Accessing and assigning values to tensors is easy, and should be rather intuitive. It is done using the same syntax as array accesses, though the one difference is that only a single [ ] is ever used, and indices are separated by commas within this. For example, if mat is a matrix, we can access element (3, 5) by writing:
mat[3, 5]
To assign a value to a specific point in a tensor, we can just write an access with any assignment operator, such as:
mat[3, 5] += 2;
We can also use variables or expressions as the indices we wish to access, so we could write, for example:
for(int i = 0; i < 10; i++) {
for(int j = 0; j < 10; j++) {
printf("%f\n", mat[i, j]);
}
}
Despite not being malloc'd themselves, a variety of the components inside
of tensors are malloc'd, and so to prevent memory leaks, call freeTensor
on all tensors used in your program.
While sometimes we want variables to represent specific values when accessing a tensor, as in the above example, there are other times when we want a variable to represent a series of values, all the possible values that the index could take. For example, in math, writing
ai = bidoesn't mean that for some specific value of i, a and b are equal, it means that for all values of i, a and b are equal. In this case i is what we will call an index variable. To allow this differentiation between variables with a value, and index variables, index variables must be declared, and have their own type
indexvar
. If we want, for example, to declare i, j, k as
index variables, we can write:
indexvar i, j, k;
anywhere in our code.
Tensor expressions are the algebra component of any tensor algebra system. Tensor expressions specify how to take one or more input tensors and convert their values into values in an output tensor. In writing tensor expressions, we write tensor index expressions, where we use index variables to describe how we access a tensor. Matrix multiplication is a simple tensor operation, common to linear algebra, and can be expressed as:
A[i, j] = B[i, k] * C[k, j];
in mathematics we would generally write this as: Ai,j = Bi,k * Ck,j.

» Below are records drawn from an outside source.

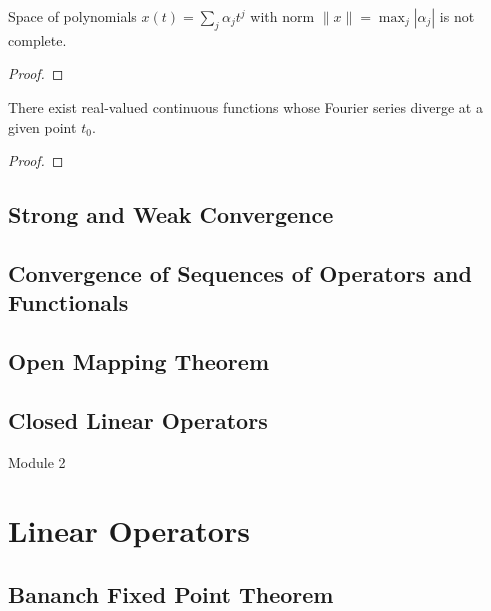 \begin{remark}
	Space of polynomials $x(t) = \sum_j \alpha_j t^j$ with norm $\|x\| = \max_j |\alpha_j|$ is not complete.
\end{remark}
\begin{proof}
\end{proof}

\begin{remark}
	There exist real-valued continuous functions whose Fourier series diverge at a given point $t_0$.
\end{remark}
\begin{proof}
\end{proof}

\subsection{Strong and Weak Convergence}
\subsection{Convergence of Sequences of Operators and Functionals}
\setcounter{subsection}{11}
\subsection{Open Mapping Theorem}
\subsection{Closed Linear Operators}
\pagebreak

{\Large Module 2}
\section{Linear Operators}
\subsection{Bananch Fixed Point Theorem}
\setcounter{section}{6}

Our system supports tensor expressions involving addition, subtraction, multiplication, and division. However, division is not guaranteed to function necessarily how traditional division would. If the divisor of any division would be 0, the system simply does not perform the division, leaving the value 0, instead of taking a value of infinity, or NaN. In addition to these arithmetic operators, tensor expressions may contain regular C expressions, such as in
a[i] = 4 * b[i];
There are a few other limitations to the tensor expressions supported
by this system. First, no index variable may appear only on the left-hand
side. A[i, j] = b[i];
is not valid, though a[i] = B[i, j];
is.
In the later case, the columns of B will be summed together into a.

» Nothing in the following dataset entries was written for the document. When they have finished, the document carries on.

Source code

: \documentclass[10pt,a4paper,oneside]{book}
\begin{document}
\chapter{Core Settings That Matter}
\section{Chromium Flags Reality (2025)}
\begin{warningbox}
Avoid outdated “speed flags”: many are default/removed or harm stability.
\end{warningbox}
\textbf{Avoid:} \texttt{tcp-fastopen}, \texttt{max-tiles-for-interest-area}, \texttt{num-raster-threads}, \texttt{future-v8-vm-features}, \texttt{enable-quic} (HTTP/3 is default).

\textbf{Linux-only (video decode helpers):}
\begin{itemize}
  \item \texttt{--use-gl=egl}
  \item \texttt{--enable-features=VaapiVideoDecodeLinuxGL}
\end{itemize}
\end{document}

The other limitation has to do with access patterns, and is more compliated.
In short, code cannot be generated for a tensor expression that must access
a tensor against it's natural access order. For example, if both A and B
are matrices stored in row-major order, A[i,j] = B[j,i];
will not be
valid and a compiler error will be raised.
Our extension supports iterating over the values in a tensor with a new
foreach
loop. In this loop, a tensor to iterate over is given, and
accessed using a mix of index variables and expressions (expressions are
not required, it would be possible, though unecessary to not have any
index variables). Expressions provide limits, for example if i is an
index variable, mat[2, i]
would iterate over values in the third row
of the matrix. This construct iterates over the values found in the
regions (limited by the expressions given). For tensors with the last
dimension being sparse, this means the loop will only iterate over
non-zero elements. In other formats, the exact values iterated over
will vary. The loop guarantees to iterate over any non-zero values in
the valid regions, but may iterate over some zeroes as well, depending
on the tensor's format. The syntax for this, inspired by that in Java,
is show below:
foreach(double v : mat[2, i]) {
// do something, can include variables v and i
}
Inside the loop, the variable declared to receive the values (v above), has it's appropriate value, as well as any index variables used in the expression. So, if the value at mat[2, 2] = 1.0, inside the foreach there will be an interation with v = 1.0 and i = 2.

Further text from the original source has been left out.